Hacker News new | ask | show | jobs
by orand 4217 days ago
The best feature about Acompli is that when your corporate IT goon tries to remote wipe your device from the Exchange server, they can only wipe your email, not your entire device. Most people don't realize that by using the default iOS and Android mail clients to connect to an Exchange server, they're implicitly giving it the ability to remotely wipe their entire mobile device.
7 comments
spinchange 4217 days ago
I wish there were more publicized about this. I was setting up my wife's exchange-based work email with the default mail app in Android and was prompted with some really crazy permissions that were to the basic effect you mention. She decided that she didn't want her corporate office to have that much power over her own personal device just for the added convenience of being able to check work email on it. I'm going to mention this app to her and give it a try instead.
link
sp_nster 4217 days ago
Yep. Probably a MDM application like MobileIron or Airwatch.

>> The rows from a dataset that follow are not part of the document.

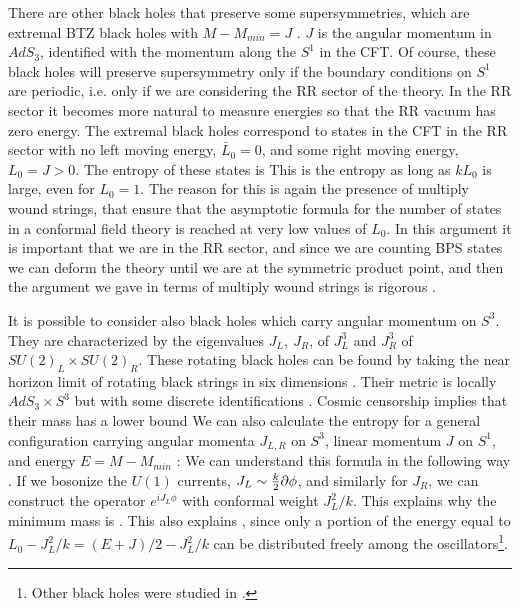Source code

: There are other black holes that preserve some supersymmetries,
which are extremal BTZ black holes with $M-M_{min} = J$
\cite{Coussaert:1994jp}. $J$ is the angular momentum in $AdS_3$,
identified with the
momentum along the $S^1$ in the CFT. 
Of course, these black holes will preserve supersymmetry only if the boundary
conditions on $S^1$ are periodic, i.e. only if we are considering
the RR sector of the theory. In the RR sector it becomes more 
natural to measure energies so that the RR vacuum has zero energy.
The extremal black holes correspond to states in the CFT in the 
RR sector with no left moving energy, $\bar L_0=0$, and some right
moving energy, $ L_0 =J>0$. The entropy of these states is
This is the entropy as long as $k L_0$ is large, even for
$L_0 = 1$. The reason for this is again the presence of 
multiply wound strings, that ensure that the asymptotic 
formula for the number of states in a conformal field theory
is reached at very low values of $L_0$. In this argument it
is important that we are in the RR sector, and since we 
are counting BPS states we can deform the theory until we 
are at the symmetric product point, and then the argument
we gave in terms of multiply wound strings is  rigorous
\cite{Strominger:1996sh,Maldacena:1999bp}. 

It is possible to consider also black holes which carry angular momentum
on $S^3$. They are characterized by the eigenvalues $J_L, ~J_R$, of 
$J_L^3$ and $J_R^3$ of $SU(2)_L\times SU(2)_R $. 
These rotating black holes can be found by taking the near horizon
limit of rotating black strings  in six dimensions 
\cite{Cvetic:1998xh,Cvetic:1996xz}.
Their metric is locally $AdS_3\times S^3$ but with some
discrete identifications \cite{Cvetic:1998ja}.
Cosmic censorship implies that
their mass has a lower bound 
We can also calculate the entropy for a general configuration 
carrying angular momenta $J_{L,R}$
 on $S^3$, linear momentum $J$ on $S^1$, and energy $E = M-M_{min}$ :
We can understand this formula in the following way 
\cite{Breckenridge:1996sn,Breckenridge:1996is}. 
If we bosonize the $U(1)$ currents, $J_{L} \sim {k \over 2} 
\partial \phi $,
and similarly for $J_R$, we can construct the operator
$e^{i J_L \phi}$ with conformal weight $J_L^2/k$. This explains
why the minimum mass is \masslb . This also explains \entropyrot,
since  only a portion of the energy equal to 
 $ L_0-J^2_L/k  = ( E+J)/2-J^2_L/k $ can be distributed freely among
the oscillators\footnote{ Other
black holes were studied in \cite{Kaloper:1998vw}.}. 




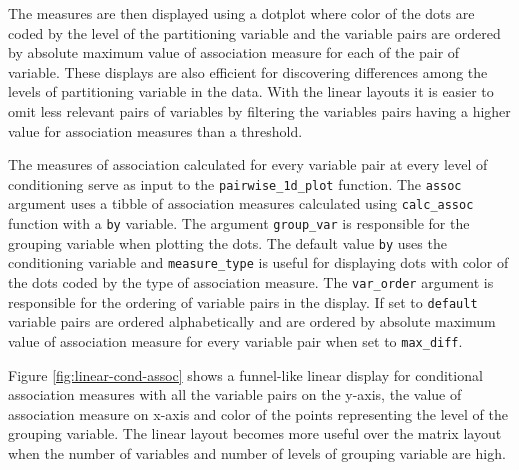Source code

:The measures are then displayed using a dotplot where color of the dots
are coded by the level of the partitioning variable and the variable
pairs are ordered by absolute maximum value of association measure for
each of the pair of variable. These displays are also efficient for
discovering differences among the levels of partitioning variable in the
data. With the linear layouts it is easier to omit less relevant pairs
of variables by filtering the variables pairs having a higher value for
association measures than a threshold.

The measures of association calculated for every variable pair at every
level of conditioning serve as input to the \texttt{pairwise\_1d\_plot}
function. The \texttt{assoc} argument uses a tibble of association
measures calculated using \texttt{calc\_assoc} function with a
\texttt{by} variable. The argument \texttt{group\_var} is responsible
for the grouping variable when plotting the dots. The default value
\texttt{by} uses the conditioning variable and \texttt{measure\_type} is
useful for displaying dots with color of the dots coded by the type of
association measure. The \texttt{var\_order} argument is responsible for
the ordering of variable pairs in the display. If set to
\texttt{default} variable pairs are ordered alphabetically and are
ordered by absolute maximum value of association measure for every
variable pair when set to \texttt{max\_diff}.

Figure \ref{fig:linear-cond-assoc} shows a funnel-like linear display
for conditional association measures with all the variable pairs on the
y-axis, the value of association measure on x-axis and color of the
points representing the level of the grouping variable. The linear
layout becomes more useful over the matrix layout when the number of
variables and number of levels of grouping variable are high.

Your wife made a decision most people miss because they are so used to skipping to yes. And wouldn't it suck if your IT department wiped your entire personal device including those vacation pictures of your recently deceased grandma. This happens way more often then you know.

This total control decision is why a container approach (give power to wipe what is the container only) to enabling corporate data is one I favor.

link
ams6110 4217 days ago
You're as likely if not more so to lose those vacation pictures when your phone falls into the toilet and shorts out. If it's important, back it up.
link
jacalata 4217 days ago
There are plenty of other apps available already - TouchDown [0] and Nine [1] are the two I've heard the most positive reviews about (I don't know anyone who uses Accompli).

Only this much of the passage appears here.